Think about the business objectives you want to achieve. If high levels of stress aren’t causing people to become sick, but are causing them to leave, how much is that costing in terms of recruitment, training and reputation? On average, it costs around £25,000 to replace a skilled employee, so factor that in when deciding which issues to prioritise.

Look at data sources, ranging from engagement surveys and Employee Assistance Programme (EAP) usage to exit interview feedback and employee forums. Consider what wellbeing issues there are, how much this is costing the business and what to prioritise.

With employee wellbeing rapidly becoming a new measuring stick for the health of the organisation, you might also want to think about those wellbeing measures you want to report on to both internal and external stakeholders, as part of your overall ESG reporting.

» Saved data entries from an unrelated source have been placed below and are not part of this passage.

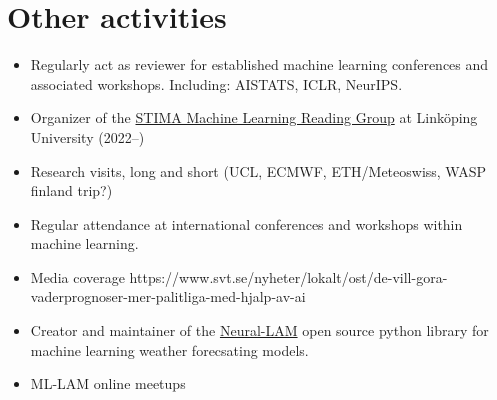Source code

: \documentclass[12pt]{article}
\newcommand{\inputsection}[1]{}
\begin{document}
\inputsection{header}
\inputsection{research_interests}
\inputsection{education}
\inputsection{employment}
\inputsection{presentations}
\inputsection{reviewing}
\inputsection{event_participation}

\section*{Other activities}
\begin{itemize}
    \item Regularly act as reviewer for established machine learning conferences and associated workshops. Including:
        AISTATS,
        ICLR,
        NeurIPS.
    \item Organizer of the \href{https://github.com/STIMALiU/ml-reading-group}{STIMA Machine Learning Reading Group} at Linköping University (2022--)
    \item Research visits, long and short (UCL, ECMWF, ETH/Meteoswiss, WASP finland trip?)
    \item Regular attendance at international conferences and workshops within machine learning.
    \item Media coverage https://www.svt.se/nyheter/lokalt/ost/de-vill-gora-vaderprognoser-mer-palitliga-med-hjalp-av-ai
    \item Creator and maintainer of the \href{https://github.com/mllam/neural-lam}{Neural-LAM} open source python library for machine learning weather forecsating models.
    \item ML-LAM online meetups
\end{itemize}
\end{document}
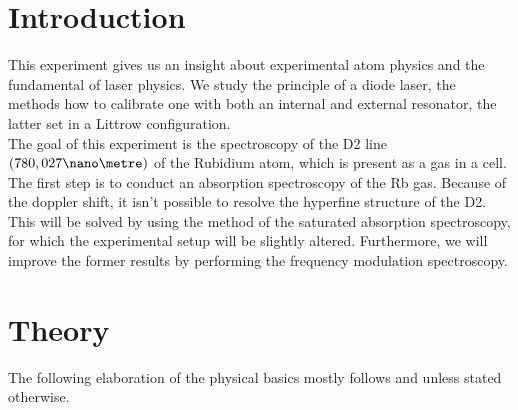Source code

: 
\section{Introduction}
This experiment gives us an insight about experimental atom physics and the fundamental of laser physics. We study the principle of a diode laser, the methods how to calibrate one with both an internal and external resonator, the latter set in a Littrow configuration.\\
The goal of this experiment is the spectroscopy of the D2 line $(780,027 \nano\metre)$ of the Rubidium atom, which is present as a gas in a cell.\\
The first step is to conduct an absorption spectroscopy of the Rb gas. Because of the doppler shift, it isn't possible to resolve the hyperfine structure of the D2. This will be solved by using the method of the saturated absorption spectroscopy, for which the experimental setup will be slightly altered. Furthermore, we will improve the former results by performing the frequency modulation spectroscopy.
\section{Theory}
The following elaboration of the physical basics mostly follows \cite{lit:AK_manual2012} and \cite{lit:SAS} unless stated otherwise.

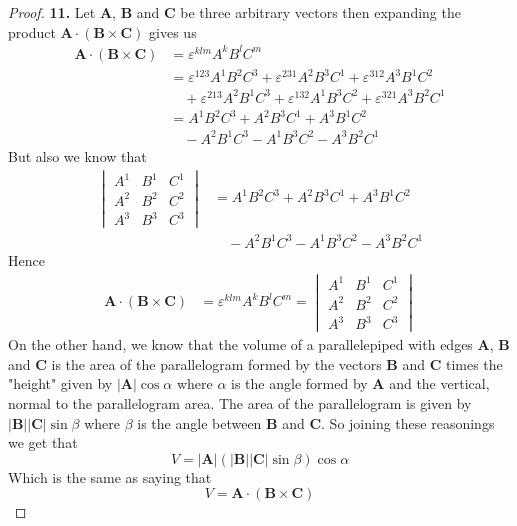 \documentclass[11pt]{article}
\theoremstyle{definition}
\begin{document}
\begin{proof}{\textbf{11.}}
    Let $\bm{A}$, $\bm{B}$ and $\bm{C}$ be three arbitrary vectors then
    expanding the product $\bm{A} \cdot (\bm{B} \times \bm{C})$ gives us
    \begin{align*}
        \bm{A} \cdot (\bm{B} \times \bm{C}) &= \varepsilon^{klm} A^kB^lC^m\\
        &= \varepsilon^{123} A^1B^2C^3 + \varepsilon^{231} A^2B^3C^1
        + \varepsilon^{312} A^3B^1C^2\\
        &\quad + \varepsilon^{213} A^2B^1C^3 + \varepsilon^{132} A^1B^3C^2
        + \varepsilon^{321} A^3B^2C^1\\
        &= A^1B^2C^3 + A^2B^3C^1 + A^3B^1C^2\\
        &\quad - A^2B^1C^3 - A^1B^3C^2 - A^3B^2C^1
    \end{align*}
    But also we know that
    \begin{align*}
        \begin{vmatrix}
            A^1 & B^1 & C^1\\
            A^2 & B^2 & C^2\\
            A^3 & B^3 & C^3
        \end{vmatrix}
        &= A^1B^2C^3 + A^2B^3C^1 + A^3B^1C^2\\
        &\quad - A^2B^1C^3 - A^1B^3C^2 - A^3B^2C^1
    \end{align*}
    Hence
    \begin{align*}
        \bm{A} \cdot (\bm{B} \times \bm{C}) &= \varepsilon^{klm} A^kB^lC^m
        =
        \begin{vmatrix}
            A^1 & B^1 & C^1\\
            A^2 & B^2 & C^2\\
            A^3 & B^3 & C^3
        \end{vmatrix}
    \end{align*}
    On the other hand, we know that the volume of a parallelepiped with edges
    $\bm{A}$, $\bm{B}$ and $\bm{C}$ is the area of the
    parallelogram formed by the vectors $\bm{B}$ and $\bm{C}$ times the
    "height" given by $|\bm{A}|\cos\alpha$ where $\alpha$ is the angle formed
    by $\bm{A}$ and the vertical, normal to the parallelogram area.
    The area of the parallelogram is given by $|\bm{B}| |\bm{C}|\sin\beta$
    where $\beta$ is the angle between $\bm{B}$ and $\bm{C}$.
    So joining these reasonings we get that
    $$V = |\bm{A}|(|\bm{B}||\bm{C}|\sin\beta)\cos\alpha$$
    Which is the same as saying that
    $$V = \bm{A}\cdot (\bm{B} \times \bm{C})$$
\end{proof}
\end{document}
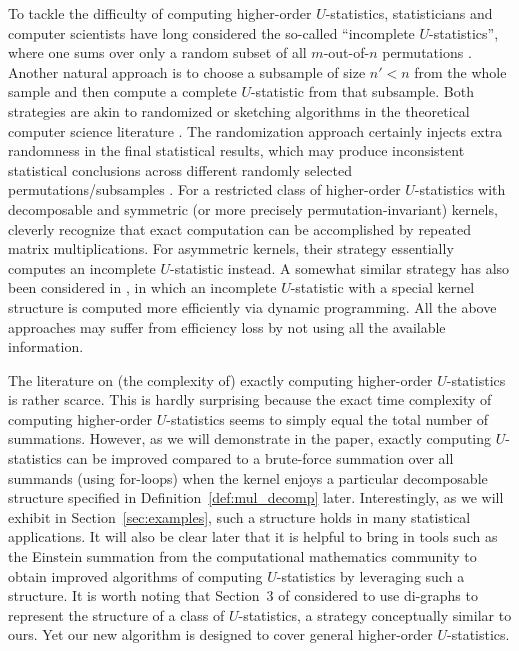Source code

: \documentclass[twoside,11pt]{article}
\begin{document}
To tackle the difficulty of computing higher-order $U$-statistics, statisticians and computer scientists have long considered the so-called ``incomplete $U$-statistics'', where one sums over only a random subset of all $m$-out-of-$n$ permutations \citep{blom1976some, janson1984asymptotic, nowicki1988subgraph, shao2025u}. Another natural approach is to choose a subsample of size $n' < n$ from the whole sample and then compute a complete $U$-statistic from that subsample. Both strategies are akin to randomized or sketching algorithms in the theoretical computer science literature \citep{mahoney2011randomized}. The randomization approach certainly injects extra randomness in the final statistical results, which may produce inconsistent statistical conclusions across different randomly selected permutations/subsamples \citep{guo2025rank}. For a restricted class of higher-order $U$-statistics with decomposable and symmetric (or more precisely permutation-invariant) kernels, \citet{kong2018estimating} cleverly recognize that exact computation can be accomplished by repeated matrix multiplications. For asymmetric kernels, their strategy essentially computes an incomplete $U$-statistic instead. A somewhat similar strategy has also been considered in \citet{zhang2025adaptive}, in which an incomplete $U$-statistic with a special kernel structure is computed more efficiently via dynamic programming. All the above approaches may suffer from efficiency loss by not using all the available information.

The literature on (the complexity of) exactly computing higher-order $U$-statistics is rather scarce. This is hardly surprising because the exact time complexity of computing higher-order $U$-statistics seems to simply equal the total number of summations. However, as we will demonstrate in the paper, exactly computing $U$-statistics can be improved compared to a brute-force summation over all summands (using for-loops) when the kernel enjoys a particular decomposable structure specified in Definition~\ref{def:mul_decomp} later. Interestingly, as we will exhibit in Section~\ref{sec:examples}, such a structure holds in many statistical applications. It will also be clear later that it is helpful to bring in tools such as the Einstein summation from the computational mathematics community to obtain improved algorithms of computing $U$-statistics by leveraging such a structure. It is worth noting that Section~3 of \citet{liu2024hypothesis} considered to use di-graphs to represent the structure of a class of $U$-statistics, a strategy conceptually similar to ours. Yet our new algorithm is designed to cover general higher-order $U$-statistics.
\end{document}
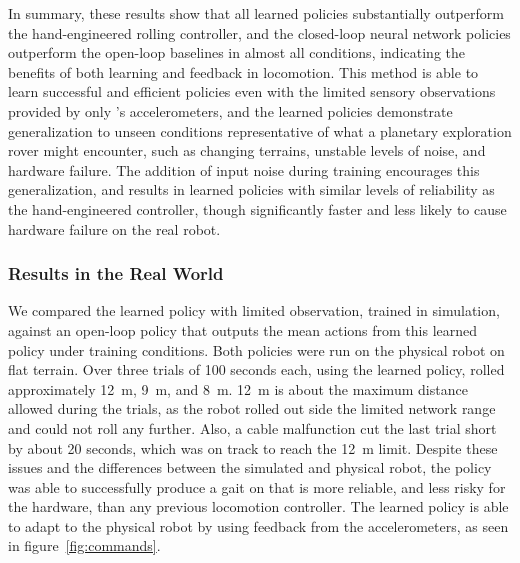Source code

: In summary, these results show that all learned policies substantially outperform the hand-engineered rolling controller, and the closed-loop neural network policies outperform the open-loop baselines in almost all conditions, indicating the benefits of both learning and feedback in \SB{} locomotion. 
This method is able to learn successful and efficient policies even with the limited sensory observations provided by only \SB{}'s accelerometers, and the learned policies demonstrate generalization to unseen conditions representative of what a planetary exploration rover might encounter, such as changing terrains, unstable levels of noise, and hardware failure. 
The addition of input noise during training encourages this generalization, and results in learned policies with similar levels of reliability as the hand-engineered controller, though significantly faster and less likely to cause hardware failure on the real robot.

\subsubsection{Results in the Real World}
\label{sec:realresults}

We compared the learned policy with limited observation, trained in simulation, against an open-loop policy that outputs the mean actions from this learned policy under training conditions. Both policies were run on the physical \SB{} robot on flat terrain. 
Over three trials of 100 seconds each, using the learned policy, \SB{} rolled approximately \SI{12}{\meter}, \SI{9}{\meter}, and \SI{8}{\meter}.
\SI{12}{\meter} is about the maximum distance allowed during the trials, as the robot rolled out side the limited network range and could not roll any further.
Also, a cable malfunction cut the last trial short by about 20 seconds, which was on track to reach the \SI{12}{\meter} limit. 
Despite these issues and the differences between the simulated and physical robot, the policy was able to successfully produce a gait on \SB{} that is more reliable, and less risky for the hardware, than any previous locomotion controller.
The learned policy is able to adapt to the physical \SB{} robot by using feedback from the accelerometers, as seen in figure~\ref{fig:commands}.

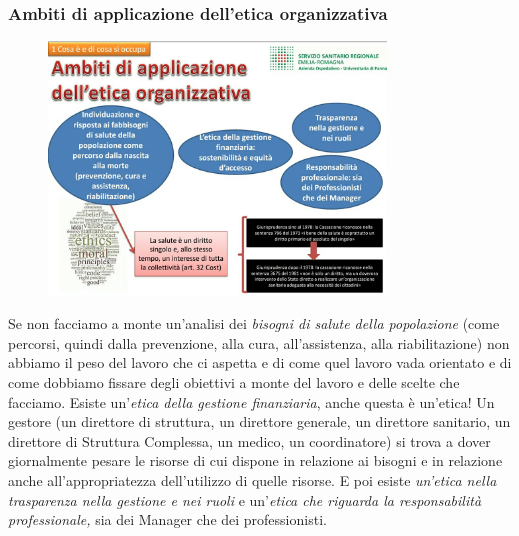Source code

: \subsubsection{Ambiti di applicazione dell'etica organizzativa}

 \begin{figure}[!ht]
\centering
	\includegraphics[width=0.8\textwidth]{32/image4.jpeg}
	\end{figure}

Se non facciamo a monte un'analisi dei \emph{bisogni di salute della
popolazione} (come percorsi, quindi dalla prevenzione, alla cura,
all'assistenza, alla riabilitazione) non abbiamo il peso del lavoro che
ci aspetta e di come quel lavoro vada orientato e di come dobbiamo
fissare degli obiettivi a monte del lavoro e delle scelte che facciamo.
Esiste un'\emph{etica della gestione finanziaria}, anche questa è
un'etica! Un gestore (un direttore di struttura, un direttore generale,
un direttore sanitario, un direttore di Struttura Complessa, un medico,
un coordinatore) si trova a dover giornalmente pesare le risorse di cui
dispone in relazione ai bisogni e in relazione anche all'appropriatezza
dell'utilizzo di quelle risorse. E poi esiste \emph{un'etica nella
trasparenza nella gestione e nei ruoli} e un'\emph{etica che riguarda la
responsabilità professionale,} sia dei Manager che dei professionisti.

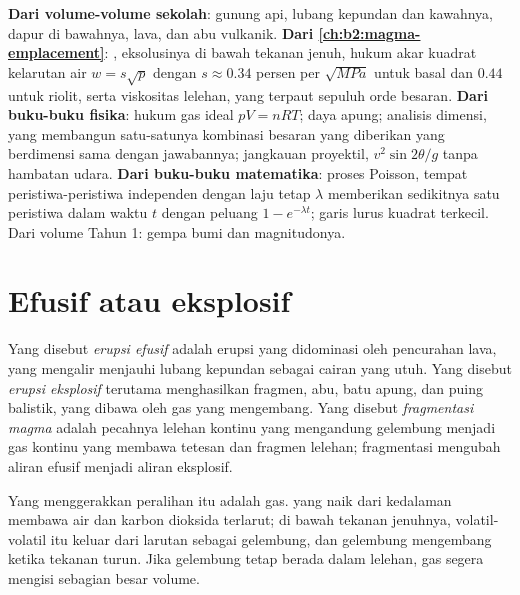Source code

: \begin{recall}
\textbf{Dari volume-volume sekolah}: gunung api, lubang kepundan dan kawahnya, dapur
 di bawahnya, lava, dan abu vulkanik. \textbf{Dari
\cref{ch:b2:magma-emplacement}}: , eksolusinya di bawah
tekanan jenuh, hukum akar kuadrat kelarutan air $w = s\sqrt p$ dengan
$s \approx 0.34$ persen per $\sqrt{\unit{MPa}}$ untuk basal dan $0.44$ untuk
riolit, serta viskositas lelehan, yang terpaut sepuluh orde besaran.
\textbf{Dari buku-buku fisika}: hukum gas ideal $pV = nRT$; daya apung;
analisis dimensi, yang membangun satu-satunya kombinasi besaran yang diberikan
yang berdimensi sama dengan jawabannya; jangkauan proyektil, $v^2\sin 2\theta/g$
tanpa hambatan udara. \textbf{Dari buku-buku matematika}: proses Poisson,
tempat peristiwa-peristiwa independen dengan laju tetap $\lambda$ memberikan sedikitnya satu peristiwa
dalam waktu $t$ dengan peluang $1 - e^{-\lambda t}$; garis lurus kuadrat terkecil.
Dari volume Tahun 1: gempa bumi dan magnitudonya.
\end{recall}

\section{Efusif atau eksplosif}

\begin{definition}\label{def:b2:eruptive-styles:regimes}
Yang disebut \emph{erupsi efusif} adalah erupsi yang didominasi oleh
pencurahan lava, yang mengalir menjauhi lubang kepundan sebagai cairan yang utuh. Yang disebut
\emph{erupsi eksplosif} terutama menghasilkan fragmen,
abu, batu apung, dan puing balistik, yang dibawa oleh gas yang mengembang. Yang disebut \emph{fragmentasi
magma} adalah pecahnya lelehan kontinu
yang mengandung gelembung menjadi gas kontinu yang membawa tetesan dan fragmen lelehan;
fragmentasi mengubah aliran efusif menjadi aliran eksplosif.
\end{definition}

Yang menggerakkan peralihan itu adalah gas.  yang naik dari kedalaman membawa
air dan karbon dioksida terlarut; di bawah tekanan jenuhnya, volatil-volatil itu
keluar dari larutan sebagai gelembung, dan gelembung mengembang ketika tekanan turun.
Jika gelembung tetap berada dalam lelehan, gas segera mengisi sebagian besar volume.

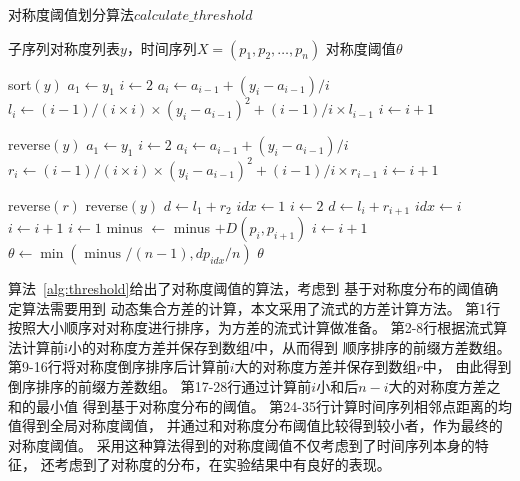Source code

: \begin{algorithm}[t]
  \caption{对称度阈值划分算法$calculate\_threshold$}
  \label{alg:threshold}
  \small
  \begin{algorithmic}
    \REQUIRE 子序列对称度列表$y$，时间序列$X=\left(p_{1}, p_{2}, \dots, p_{n}\right)$
    \ENSURE 对称度阈值$\theta$

    \STATE sort$(y)$
    \STATE $a_1 \leftarrow y_1$
    \STATE $i \leftarrow 2$
    \STATE $a_i \leftarrow a_{i-1}+(y_i-a_{i-1})/{i}$
    \STATE $l_i \leftarrow (i-1) / (i \times i) \times(y_i-a_{i-1})^{2}+(i-1) / i \times l_{i-1}$
    \STATE $i \leftarrow i+1$
    \ENDWHILE

    \STATE reverse$(y)$
    \STATE $a_1 \leftarrow y_1$
    \STATE $i \leftarrow 2$
    \STATE $a_i \leftarrow a_{i-1}+(y_i-a_{i-1})/{i}$
    \STATE $r_i \leftarrow (i-1) / (i \times i) \times(y_i-a_{i-1})^{2}+(i-1) / i \times r_{i-1}$
    \STATE $i \leftarrow i+1$
    \ENDWHILE

    \STATE reverse$(r)$
    \STATE reverse$(y)$
    \STATE $d \leftarrow l_1 + r_2$
    \STATE $idx \leftarrow 1$
    \STATE $i \leftarrow 2$
    \STATE $d \leftarrow l_i + r_{i+1}$
    \STATE $idx \leftarrow i$
    \ENDIF
    \STATE $i \leftarrow i+1$
    \ENDWHILE
    \STATE $i \leftarrow 1$
    \STATE minus $\leftarrow$ minus $+D\left(p_{i}, p_{i+1}\right)$
    \STATE $i \leftarrow i+1$
    \ENDWHILE
    \STATE $\theta \leftarrow \min \left({\text { minus }} / (n-1), {dp_{idx}} / {n}\right)$
    \RETURN $\theta$
  \end{algorithmic}
\end{algorithm}

算法~\ref{alg:threshold}给出了对称度阈值的算法，考虑到
基于对称度分布的阈值确定算法需要用到
动态集合方差的计算，本文采用了流式的方差计算方法。
第1行按照大小顺序对对称度进行排序，为方差的流式计算做准备。
第2-8行根据流式算法计算前i小的对称度方差并保存到数组$l$中，从而得到
顺序排序的前缀方差数组。
第9-16行将对称度倒序排序后计算前$i$大的对称度方差并保存到数组$r$中，
由此得到倒序排序的前缀方差数组。
第17-28行通过计算前$i$小和后$n-i$大的对称度方差之和的最小值
得到基于对称度分布的阈值。
第24-35行计算时间序列相邻点距离的均值得到全局对称度阈值，
并通过和对称度分布阈值比较得到较小者，作为最终的对称度阈值。
采用这种算法得到的对称度阈值不仅考虑到了时间序列本身的特征，
还考虑到了对称度的分布，在实验结果中有良好的表现。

3. Turn managers into wellbeing gurus

Perhaps one of the biggest issues driving poor wellbeing, and the desire of individuals to want to get away from the pressures, is the extent to which busy managers have forgotten the people aspects of people management.

With so much focus on targets and increasingly pressurised deadlines, we all need to take a step back and build back in some time for self-care, or even just some fresh-air-breaks to go outside during daylight hours. However, people will take their lead from their manager – and if that manager is working flat out, the message is ‘This is what it takes to get on here’. So train managers how to create a healthy working environment and their role in that – from how realistic the deadlines they’re setting are to how easy it is for people to draw a line between work and home when they’re not meant to be working.

Managers, who are also best placed to pick up when someone is starting to feel overwhelmed, also need to be trained to conduct check-in chats. Instead of just talking shop and asking someone how their project is going, these chats should be about asking the individual how they are on a personal level, showing the caring face of the organisation.

Many managers already have it in them to do this – but they worry they will become responsible for counselling or advising the employee if they open up about a personal problem. Yet once managers understand it’s not their role to do this, but it is their role to listen, show empathy and signpost to the support services in place, they can become empowered to become a mental health leader. In a way that will dramatically increase how loyal their team feels towards them, and also the organisation as a whole.